Top of DATA TO USE

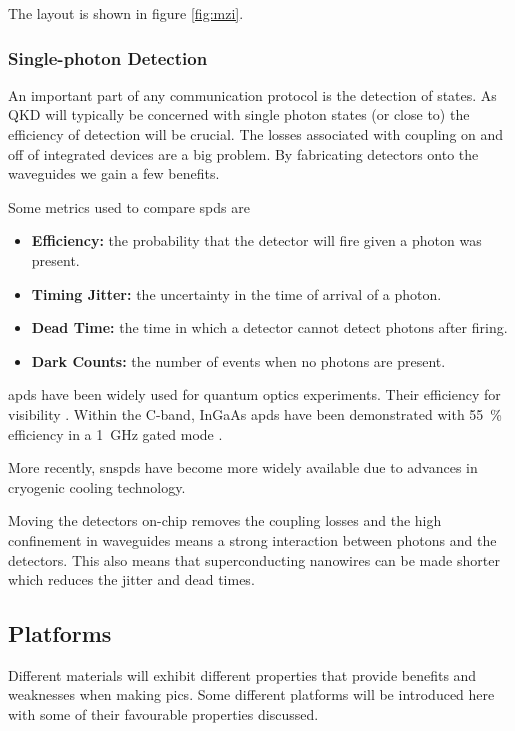 The layout is shown in figure \ref{fig:mzi}.

\subsubsection*{Single-photon Detection}

An important part of any communication protocol is the detection of states. As \ac{QKD} will typically be concerned with single photon states (or close to) the efficiency of detection will be crucial. The losses associated with coupling on and off of integrated devices are a big problem. By fabricating detectors onto the waveguides we gain a few benefits.

Some metrics used to compare \acp{spd} are

\begin{itemize}
	\item \textbf{Efficiency:} the probability that the detector will fire given a photon was present.
	\item \textbf{Timing Jitter:} the uncertainty in the time of arrival of a photon.
	\item \textbf{Dead Time:} the time in which a detector cannot detect photons after firing.
	\item \textbf{Dark Counts:} the number of events when no photons are present.
\end{itemize}

\Acp{apd} have been widely used for quantum optics experiments. Their efficiency for visibility . Within the C-band, InGaAs \acp{apd} have been demonstrated with \SI{55}{\percent} efficiency in a \SI{1}{GHz} gated mode \cite{comandar2015gigahertz}. 

More recently, \acp{snspd} have become more widely available due to advances in cryogenic cooling technology. 

Moving the detectors on-chip removes the coupling losses and the high confinement in waveguides means a strong interaction between photons and the detectors. This also means that superconducting nanowires can be made shorter which reduces the jitter and dead times.

\subsection{Platforms}

Different materials will exhibit different properties that provide benefits and weaknesses when making \acp{pic}. Some different platforms will be introduced here with some of their favourable properties discussed.

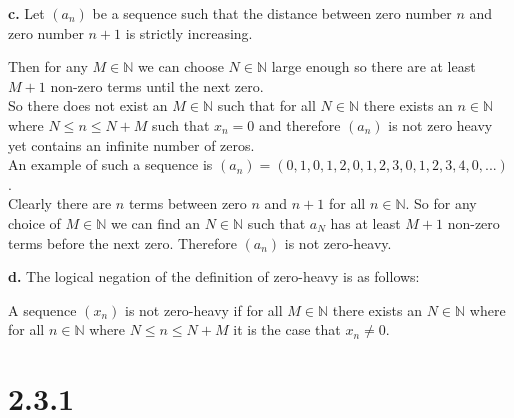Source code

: \documentclass{article}
\begin{document}
{\Large \textbf{c.}} Let $(a_n)$ be a sequence such that the distance between zero number $n$ and zero number $n + 1$ is strictly increasing.
\begin{center}
    \doublespacing
    Then for any $M\in\mathbb{N}$ we can choose $N\in\mathbb{N}$ large enough so there are at least $M + 1$ non-zero terms until the next zero.
    \\So there does not exist an $M\in\mathbb{N}$ such that for all $N\in\mathbb{N}$ there exists an $n\in\mathbb{N}$ where $N\leq n\leq N + M$ such that $x_n = 0$ and therefore $(a_n)$ is not zero heavy yet contains an infinite number of zeros.
    \\An example of such a sequence is $(a_n) = (0, 1, 0, 1, 2, 0, 1, 2, 3, 0, 1, 2, 3, 4, 0, ...)$.
    \\Clearly there are $n$ terms between zero $n$ and $n+1$ for all $n\in\mathbb{N}$. So for any choice of $M\in\mathbb{N}$ we can find an $N\in\mathbb{N}$ such that $a_N$ has at least $M + 1$ non-zero terms before the next zero. Therefore $(a_n)$ is not zero-heavy.
\end{center}

{\Large \textbf{d.}} The logical negation of the definition of zero-heavy is as follows:
\begin{center}
    \doublespacing
    A sequence $(x_n)$ is not zero-heavy if for all $M\in\mathbb{N}$ there exists an $N\in\mathbb{N}$ where for all $n\in\mathbb{N}$ where $N\leq n\leq N + M$ it is the case that $x_n\neq 0$.
\end{center}


\newpage
\section*{2.3.1}
\end{document}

Bottom of DATA TO USE

**ABOUT THIS EXERCISE**: Search the entries for the string "sequence". Copy every line that has it.

**SOLUTION**:
{\Large \textbf{c.}} Let $(a_n)$ be a sequence such that the distance between zero number $n$ and zero number $n + 1$ is strictly increasing.
    \\An example of such a sequence is $(a_n) = (0, 1, 0, 1, 2, 0, 1, 2, 3, 0, 1, 2, 3, 4, 0, ...)$.
    A sequence $(x_n)$ is not zero-heavy if for all $M\in\mathbb{N}$ there exists an $N\in\mathbb{N}$ where for all $n\in\mathbb{N}$ where $N\leq n\leq N + M$ it is the case that $x_n\neq 0$.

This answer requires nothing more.